Due Monday, July 18th, at the start of class.

Description

Write a Perl script that processes an input file, and counts the frequency of the lines (one word per line) it contains. This assignment is designed to exercise your knowlege of Perl’s strings, collections, and file handling capabilities.

Details

Your script will need two values, defined at the top of the script: an input file name, and a threshold (number). Something like this:

my $filename = '...';
my $threshold = 1000;

The input file contains a list of words, one word per line. Your script will read this file, and count the frequency of each of the words. When done, it should then print out all words with a frequency count equal to or greater than the threshold from the command line.

I provide an input file: homework-04.txt for you to experiment with. Your script should run successfully on this file (and ones like it).

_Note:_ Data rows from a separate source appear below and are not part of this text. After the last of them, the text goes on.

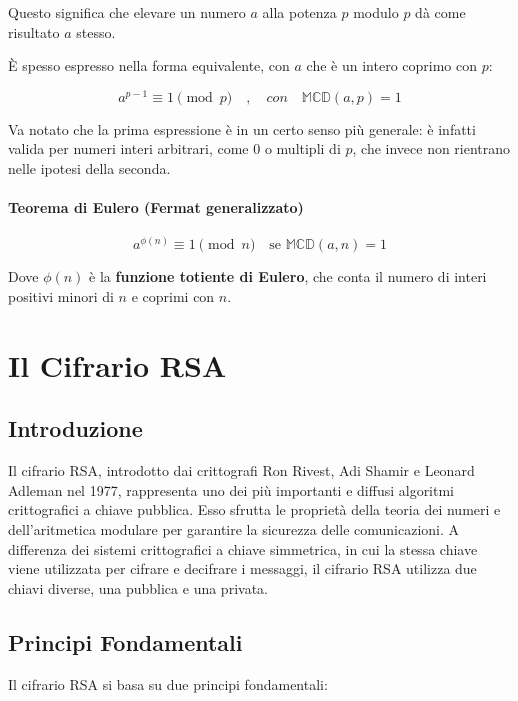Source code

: \documentclass[a4paper,12pt]{report}
\begin{document}
Questo significa che elevare un numero $a$ alla potenza $p$ modulo $p$ dà come risultato $a$ stesso.

È spesso espresso nella forma equivalente, con \(a\) che è un intero coprimo con \(p\):

\[a^{p-1} \equiv 1 \pmod{p}\quad,\quad con\quad \mathbb{MCD}(a,p)=1\]

Va notato che la prima espressione è in un certo senso più generale: è infatti valida per numeri interi arbitrari, come \(0\) o multipli di \(p\), che invece non rientrano nelle ipotesi della seconda.

\subsubsection*{Teorema di Eulero (Fermat generalizzato)}

$$a^{\phi(n)} \equiv 1 \pmod{n} \quad \text{se } \mathbb{MCD}(a,n) = 1$$

Dove $\phi(n)$ è la \textbf{funzione totiente di Eulero}, che conta il numero di interi positivi minori di $n$ e coprimi con $n$.
%
%
%
%
%
%
%
%
%
%
%
%
%
%
%
%
%
%
%
%
%
%
%
%
%
%
%
%
%
%
%
%
%
%
%
%
%
%
%
%
%
\chapter{Il Cifrario RSA}

\section{Introduzione}
Il cifrario RSA, introdotto dai crittografi Ron Rivest, Adi Shamir e Leonard Adleman nel 1977, rappresenta uno dei più importanti e diffusi algoritmi crittografici a chiave pubblica. 
Esso sfrutta le proprietà della teoria dei numeri e dell'aritmetica modulare per garantire la sicurezza delle comunicazioni. 
A differenza dei sistemi crittografici a chiave simmetrica, in cui la stessa chiave viene utilizzata per cifrare e decifrare i messaggi, il cifrario RSA utilizza due chiavi diverse, una pubblica e una privata.

\section{Principi Fondamentali}
Il cifrario RSA si basa su due principi fondamentali:
\end{document}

The script should be case insensitive — that is, it should treat “the” and “The” as the same word. To do this in Perl, just use the lc function (stands for “lowercase”):

my $string = "Mixed Case";
$string = lc($string);
print "$string\n";

A good threshold number to use is around 1000. Feel free to experiment with numbers higher and lower than that.

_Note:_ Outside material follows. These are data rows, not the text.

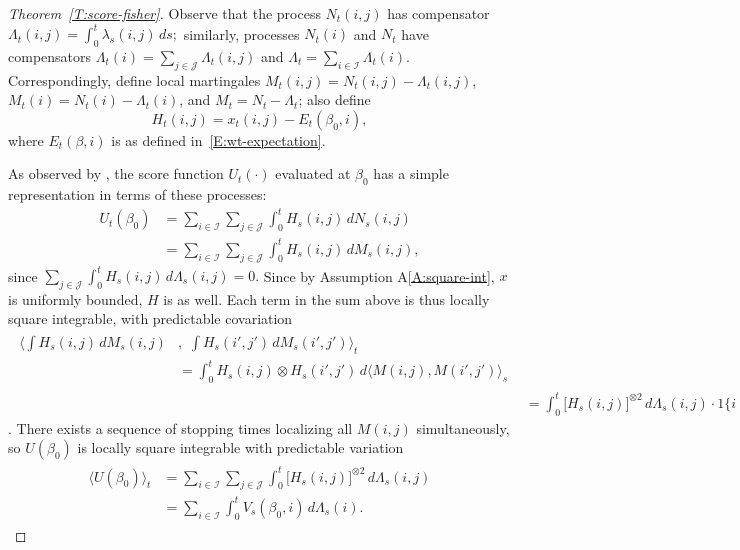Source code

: \documentclass[final]{statsoc}
\begin{document}
\begin{proof}[Theorem~\ref{T:score-fisher}]
Observe that the process $N_t(i,j)$ has compensator
\(
    \Lambda_t(i,j)
        =
            \int_0^t \lambda_s(i,j) \, ds;
\)
similarly, processes $N_t(i)$ and $N_t$ have compensators
$\Lambda_t(i) = \sum_{j \in \mathcal{J}} \Lambda_t(i,j)$
and $\Lambda_t = \sum_{i \in \mathcal{I}} \Lambda_t(i)$.  Correspondingly,
define local martingales $M_t(i,j) = N_t(i,j) - \Lambda_t(i,j)$,
$M_t(i) = N_t(i) - \Lambda_t(i)$, and $M_t = N_t - \Lambda_t$;
also define
\[
    H_t(i,j)
        =
        x_t(i,j) - E_t(\beta_0,i),
\]
where $E_t(\beta,i)$ is as defined in~\eqref{E:wt-expectation}.

As observed by \citet{andersen1982cox}, the score function
$U_t(\cdot)$ evaluated at $\beta_0$ has
a simple representation in terms of these processes:
\begin{align*}
    U_t(\beta_0)
        &=
        \sum_{i \in \mathcal{I}}
        \sum_{j \in \mathcal{J}}
        \int_0^t
            H_s(i,j) \, dN_s(i,j) \\
        &=
        \sum_{i \in \mathcal{I}}
        \sum_{j \in \mathcal{J}}
        \int_0^t
            H_s(i,j) \, dM_s(i,j),
\end{align*}
since
\(
    \sum_{j \in \mathcal{J}}
    \int_0^t
        H_s(i,j) \,
        d\Lambda_s(i,j)
    =
    0.
\)
Since by Assumption A\ref{A:square-int}, $x$ is uniformly bounded, $H$
is as well.  Each term in the sum above is thus locally square integrable,
with predictable covariation
\begin{align*}
    \begin{split}
        \bigg\langle
            \int
                H_s(i,j) \, dM_s(i,j)
        &, \, \,
            \int
                H_s(i',j') \, dM_s(i',j')
        \bigg\rangle_t \\
        &=
            \int_0^t
                H_s(i,j) \otimes H_s(i',j') \,
                d\big\langle M(i,j), M(i',j')\big\rangle_s
    \end{split} \\
        &=
            \int_0^t
                \big[ H_s(i,j) \big]^{\otimes 2} \,
                d\Lambda_s(i,j)
            \cdot
            1\{ i = i', j = j' \}
\end{align*}
\citep[Thm.~2.4.3]{fleming1991counting}.  There exists a sequence
of stopping times localizing all $M(i,j)$ simultaneously, so $U(\beta_0)$ is
locally square integrable with predictable variation
\begin{align}
\begin{split}\label{E:score-compensator}
    \big\langle U(\beta_0) \big\rangle_t
        &=
            \sum_{i \in \mathcal{I}}
            \sum_{j \in \mathcal{J}}
            \int_0^t
                \big[ H_s(i,j) \big]^{\otimes 2} \,
                d\Lambda_s(i,j) \\
        &=
            \sum_{i \in \mathcal{I}}
            \int_0^t
                V_s(\beta_0, i) \,
                d\Lambda_s(i).
\end{split}
\end{align}


\end{proof}
\end{document}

Sample output is below. As usual, the exact format of the output does not matter. Note: In the sample output, lines beginning with “%” are meant to show the command line prompt and what you type; they are not part of the output.

'of': 6568
'with': 1908
'at': 1754
'he': 3128
'a': 6602
'on': 2250
'was': 4220
'and': 6984
'she': 1727
'in': 4747
'from': 1117
'her': 1559
'be': 1294
'had': 2300
'that': 2640
'have': 1094
'they': 1101
'for': 2021
'it': 2551
'i': 3342
'as': 1663
'his': 1983
'said': 1430
'the': 15700
'by': 1213
'you': 1147
'were': 1194
'but': 1495
'is': 1180
'to': 6981
'not': 1286

The key to this is the proper use of Perl’s collection types. With proper selection, the problem becomes very straightforward.

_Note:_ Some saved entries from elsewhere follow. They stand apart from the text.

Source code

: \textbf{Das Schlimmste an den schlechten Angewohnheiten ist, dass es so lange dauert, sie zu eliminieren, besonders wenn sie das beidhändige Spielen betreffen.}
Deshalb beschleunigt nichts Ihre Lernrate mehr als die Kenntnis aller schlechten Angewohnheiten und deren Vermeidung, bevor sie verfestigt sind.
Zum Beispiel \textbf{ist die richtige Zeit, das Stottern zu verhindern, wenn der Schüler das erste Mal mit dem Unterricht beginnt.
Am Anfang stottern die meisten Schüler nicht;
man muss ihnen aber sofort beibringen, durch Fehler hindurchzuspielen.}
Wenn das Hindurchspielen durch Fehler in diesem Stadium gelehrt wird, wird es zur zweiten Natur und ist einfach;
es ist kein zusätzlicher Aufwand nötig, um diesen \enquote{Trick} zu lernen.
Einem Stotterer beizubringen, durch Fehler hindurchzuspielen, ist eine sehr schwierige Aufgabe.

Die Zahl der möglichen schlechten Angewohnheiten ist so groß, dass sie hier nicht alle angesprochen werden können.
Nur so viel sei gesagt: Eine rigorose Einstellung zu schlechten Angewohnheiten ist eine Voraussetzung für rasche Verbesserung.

Also, the script may be easier to test and debug with the use of a smaller dataset. The dataset provided in “homework-04.txt” is over 250,000 lines. Ultimately, however, once you script works on a small dataset, it should work equally well on the larger dataset. In a Linux or Mac OS X shell, you can create a smaller dataset like this:

head -n 1000 homework-04.txt > homework-04-small.txt

Replace the 1000 with the number of lines/words that you want.

Reminders

Do the work yourself, consulting reasonable reference materials as needed; any reference material that gives you a complete or nearly complete solution to this problem or a similar one is not OK to use. Asking the instructors for help is OK, asking other students for help is not.

Hand In

A printout of your code on a single sheet of paper (if at all possible). Be sure to put your own name in the initial comment block of the code. Identifying your work is important, or you may not receive appropriate credit.